My research focuses on questions that lie at the intersection of decision making and cognitive control. Most recently, I've become very interested in understanding, at a computational level, how the brain decides which decision-making strategies to employ given their costs, benefits, and their environment. I am also very interested in how such 'metacontrol' decisions affect phenomena in the broader field of psychology. I approach my research from a broad range of perspectives, using tools from experimental psychology, computational modeling, neuroimaging, and behavioral economics.

recent papers

  • Reasoning supports utilitarian resolutions to moral dilemmas across diverse measures

    Patil et al. (in prep).

    Dual-process models of morality claim that those who reason more should make more utilitarian moral judgments. Across 8 studies, we find strong evidence for this claim.
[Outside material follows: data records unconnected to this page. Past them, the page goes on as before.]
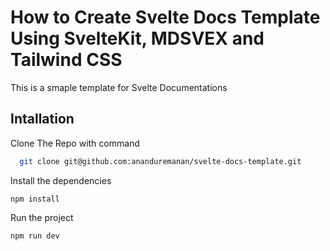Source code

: # How to Create Svelte Docs Template Using SvelteKit, MDSVEX and Tailwind CSS

This is a smaple template for Svelte Documentations

## Intallation

Clone The Repo with command

```bash
  git clone git@github.com:ananduremanan/svelte-docs-template.git
```

Install the dependencies
```
npm install
```

Run the project

```
npm run dev
```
  • The transdiagnostic structure of mental effort avoidance

    Patzelt et al. (in press). Sci Rep.

    Our team has found that people's tendency to avoid mental effort predicts a number of constructs that are common to several forms of psychiatric illness.

  • Mental labour

    Kool & Botvinick (2018). Nat Hum Behav.

    In this paper, we discuss how tools from behavioral economics provide a fruitful ground for understanding how people balance costs and benefits when exerting mental effort.

  • Planning complexity registers as a cost in metacontrol

    Kool, Gershman, & Cushman (2018). J Cogn Neurosci.

    In this series of studies, we demonstrate that our willingness to exert model-based control depends on the amount of mental effort it requires.